[Start of Attachment]
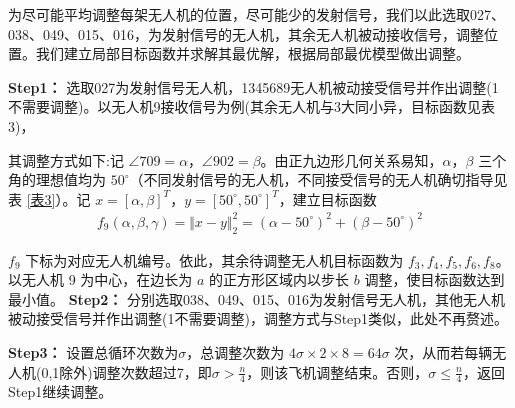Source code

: \documentclass[withoutpreface,bwprint]{cumcmthesis} %
\begin{document}
    为尽可能平均调整每架无人机的位置，尽可能少的发射信号，我们以此选取027、038、049、015、016，为发射信号的无人机，其余无人机被动接收信号，调整位置。我们建立局部目标函数并求解其最优解，根据局部最优模型做出调整。

    \textbf{Step1：} 选取027为发射信号无人机，1345689无人机被动接受信号并作出调整(1不需要调整)。以无人机9接收信号为例(其余无人机与3大同小异，目标函数见表3)，
     
    其调整方式如下:记 $\angle 709 = \alpha$，$\angle 902 = \beta$。由正九边形几何关系易知，$\alpha$，$\beta$ 三个角的理想值均为 $50^\circ$（不同发射信号的无人机，不同接受信号的无人机确切指导见表 \ref{表3}）。记 $x = [\alpha, \beta]^T$，$y = [50^\circ, 50^\circ]^T$，建立目标函数
    \begin{align}
        f_9(\alpha, \beta, \gamma) = \Vert{x} - {y}\Vert_2^2 = (\alpha - 50^\circ)^2 + (\beta - 50^\circ)^2
    \end{align}

    $f_9$ 下标为对应无人机编号。依此，其余待调整无人机目标函数为 $f_3, f_4, f_5, f_6, f_8$。以无人机 9 为中心，在边长为 $a$ 的正方形区域内以步长 $b$ 调整，使目标函数达到最小值。
    \textbf{Step2：} 分别选取038、049、015、016为发射信号无人机，其他无人机被动接受信号并作出调整(1不需要调整)，调整方式与Step1类似，此处不再赘述。

    \textbf{Step3：} 设置总循环次数为$\sigma$，总调整次数为 $4\sigma \times 2 \times 8 = 64\sigma$ 次，从而若每辆无人机(0,1除外)调整次数超过7，即$\sigma>\frac{n}{4}$，则该飞机调整结束。否则，$\sigma \leq\frac{n}{4}$，返回Step1继续调整。
\end{document}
[End of Attachment]
All the lines above should be reproduced exactly, and none of the pictures.

Source code

: \documentclass[withoutpreface,bwprint]{cumcmthesis} %
\begin{document}
    为尽可能平均调整每架无人机的位置，尽可能少的发射信号，我们以此选取027、038、049、015、016，为发射信号的无人机，其余无人机被动接收信号，调整位置。我们建立局部目标函数并求解其最优解，根据局部最优模型做出调整。

    \textbf{Step1：} 选取027为发射信号无人机，1345689无人机被动接受信号并作出调整(1不需要调整)。以无人机9接收信号为例(其余无人机与3大同小异，目标函数见表3)，
     
    其调整方式如下:记 $\angle 709 = \alpha$，$\angle 902 = \beta$。由正九边形几何关系易知，$\alpha$，$\beta$ 三个角的理想值均为 $50^\circ$（不同发射信号的无人机，不同接受信号的无人机确切指导见表 \ref{表3}）。记 $x = [\alpha, \beta]^T$，$y = [50^\circ, 50^\circ]^T$，建立目标函数
    \begin{align}
        f_9(\alpha, \beta, \gamma) = \Vert{x} - {y}\Vert_2^2 = (\alpha - 50^\circ)^2 + (\beta - 50^\circ)^2
    \end{align}

    $f_9$ 下标为对应无人机编号。依此，其余待调整无人机目标函数为 $f_3, f_4, f_5, f_6, f_8$。以无人机 9 为中心，在边长为 $a$ 的正方形区域内以步长 $b$ 调整，使目标函数达到最小值。
    \textbf{Step2：} 分别选取038、049、015、016为发射信号无人机，其他无人机被动接受信号并作出调整(1不需要调整)，调整方式与Step1类似，此处不再赘述。

    \textbf{Step3：} 设置总循环次数为$\sigma$，总调整次数为 $4\sigma \times 2 \times 8 = 64\sigma$ 次，从而若每辆无人机(0,1除外)调整次数超过7，即$\sigma>\frac{n}{4}$，则该飞机调整结束。否则，$\sigma \leq\frac{n}{4}$，返回Step1继续调整。
\end{document}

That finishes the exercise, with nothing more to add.